Using the material below, work out how many lines contain "Keyword". Only the number is wanted.

◇ ◇ ◇ ◇

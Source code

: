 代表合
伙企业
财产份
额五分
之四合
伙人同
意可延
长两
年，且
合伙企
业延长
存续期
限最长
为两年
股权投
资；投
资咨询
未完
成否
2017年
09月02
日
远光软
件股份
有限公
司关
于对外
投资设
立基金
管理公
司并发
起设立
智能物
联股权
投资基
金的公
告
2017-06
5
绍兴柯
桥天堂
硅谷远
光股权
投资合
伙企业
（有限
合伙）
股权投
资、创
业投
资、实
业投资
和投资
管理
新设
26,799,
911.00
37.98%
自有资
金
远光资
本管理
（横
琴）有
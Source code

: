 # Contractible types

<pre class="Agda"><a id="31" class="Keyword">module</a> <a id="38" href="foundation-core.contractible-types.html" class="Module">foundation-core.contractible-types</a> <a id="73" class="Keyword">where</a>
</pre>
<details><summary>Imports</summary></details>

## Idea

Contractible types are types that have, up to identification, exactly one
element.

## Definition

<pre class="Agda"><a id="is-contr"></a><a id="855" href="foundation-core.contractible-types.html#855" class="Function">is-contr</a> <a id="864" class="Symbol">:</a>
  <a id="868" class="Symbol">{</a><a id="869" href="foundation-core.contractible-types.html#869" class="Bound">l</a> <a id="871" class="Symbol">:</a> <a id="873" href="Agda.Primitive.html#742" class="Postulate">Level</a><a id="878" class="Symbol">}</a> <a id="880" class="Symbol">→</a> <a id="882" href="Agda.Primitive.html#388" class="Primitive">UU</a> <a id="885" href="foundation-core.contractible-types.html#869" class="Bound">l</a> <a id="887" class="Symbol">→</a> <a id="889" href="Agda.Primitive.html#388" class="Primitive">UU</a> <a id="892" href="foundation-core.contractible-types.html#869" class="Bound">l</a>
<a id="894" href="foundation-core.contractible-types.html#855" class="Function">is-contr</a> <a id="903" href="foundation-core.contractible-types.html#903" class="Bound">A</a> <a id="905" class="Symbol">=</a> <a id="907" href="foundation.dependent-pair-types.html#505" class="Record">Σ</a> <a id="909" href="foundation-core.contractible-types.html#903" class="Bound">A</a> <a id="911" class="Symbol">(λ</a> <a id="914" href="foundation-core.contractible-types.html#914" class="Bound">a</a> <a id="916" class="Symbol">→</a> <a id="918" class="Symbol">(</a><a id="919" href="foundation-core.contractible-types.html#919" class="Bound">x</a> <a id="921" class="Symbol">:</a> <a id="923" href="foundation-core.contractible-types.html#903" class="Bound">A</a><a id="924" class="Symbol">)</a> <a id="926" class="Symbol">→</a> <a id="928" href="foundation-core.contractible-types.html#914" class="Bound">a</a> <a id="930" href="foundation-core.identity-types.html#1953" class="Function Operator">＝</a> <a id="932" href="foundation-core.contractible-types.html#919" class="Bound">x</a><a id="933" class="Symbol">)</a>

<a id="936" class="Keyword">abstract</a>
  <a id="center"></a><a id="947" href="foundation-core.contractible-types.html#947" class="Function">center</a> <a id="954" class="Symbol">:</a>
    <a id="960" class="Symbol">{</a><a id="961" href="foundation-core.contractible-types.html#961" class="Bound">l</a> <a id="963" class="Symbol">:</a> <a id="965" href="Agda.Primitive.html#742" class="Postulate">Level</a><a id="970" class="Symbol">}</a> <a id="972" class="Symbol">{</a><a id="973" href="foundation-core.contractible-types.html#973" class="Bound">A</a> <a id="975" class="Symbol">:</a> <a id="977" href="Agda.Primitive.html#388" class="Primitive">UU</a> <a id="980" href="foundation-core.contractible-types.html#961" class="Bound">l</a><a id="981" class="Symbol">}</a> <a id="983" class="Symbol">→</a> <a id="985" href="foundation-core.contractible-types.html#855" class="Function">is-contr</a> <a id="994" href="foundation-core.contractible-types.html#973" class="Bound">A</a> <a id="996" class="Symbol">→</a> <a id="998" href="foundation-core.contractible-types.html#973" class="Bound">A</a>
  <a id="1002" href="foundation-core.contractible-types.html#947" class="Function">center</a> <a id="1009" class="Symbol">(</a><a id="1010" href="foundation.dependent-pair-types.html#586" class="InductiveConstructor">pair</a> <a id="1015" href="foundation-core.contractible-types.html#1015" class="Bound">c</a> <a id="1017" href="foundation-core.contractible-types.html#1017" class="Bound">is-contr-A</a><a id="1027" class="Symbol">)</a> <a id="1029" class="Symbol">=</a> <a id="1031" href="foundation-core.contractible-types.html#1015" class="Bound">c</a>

◇ ◇ ◇ ◇

- WRITTEN RESPONSE: 2